Data for this exercise START
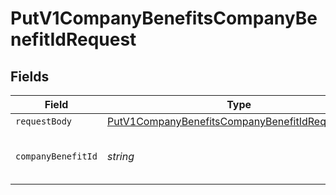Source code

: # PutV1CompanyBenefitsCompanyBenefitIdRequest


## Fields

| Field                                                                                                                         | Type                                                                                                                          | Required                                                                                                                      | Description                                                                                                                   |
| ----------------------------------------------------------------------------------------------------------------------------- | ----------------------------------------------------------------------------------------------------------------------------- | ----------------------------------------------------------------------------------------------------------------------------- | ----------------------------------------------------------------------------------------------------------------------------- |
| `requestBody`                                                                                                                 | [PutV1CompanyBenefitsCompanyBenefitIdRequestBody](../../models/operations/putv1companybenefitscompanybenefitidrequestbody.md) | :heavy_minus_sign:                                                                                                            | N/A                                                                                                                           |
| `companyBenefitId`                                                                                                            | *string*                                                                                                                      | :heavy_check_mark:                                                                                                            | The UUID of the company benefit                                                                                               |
Data for this exercise END
What to do:
All of the listing above must be output exactly, except for its pictures.

Problem solution:
Source code

: # PutV1CompanyBenefitsCompanyBenefitIdRequest


## Fields

| Field                                                                                                                         | Type                                                                                                                          | Required                                                                                                                      | Description                                                                                                                   |
| ----------------------------------------------------------------------------------------------------------------------------- | ----------------------------------------------------------------------------------------------------------------------------- | ----------------------------------------------------------------------------------------------------------------------------- | ----------------------------------------------------------------------------------------------------------------------------- |
| `requestBody`                                                                                                                 | [PutV1CompanyBenefitsCompanyBenefitIdRequestBody](../../models/operations/putv1companybenefitscompanybenefitidrequestbody.md) | :heavy_minus_sign:                                                                                                            | N/A                                                                                                                           |
| `companyBenefitId`                                                                                                            | *string*                                                                                                                      | :heavy_check_mark:                                                                                                            | The UUID of the company benefit                                                                                               |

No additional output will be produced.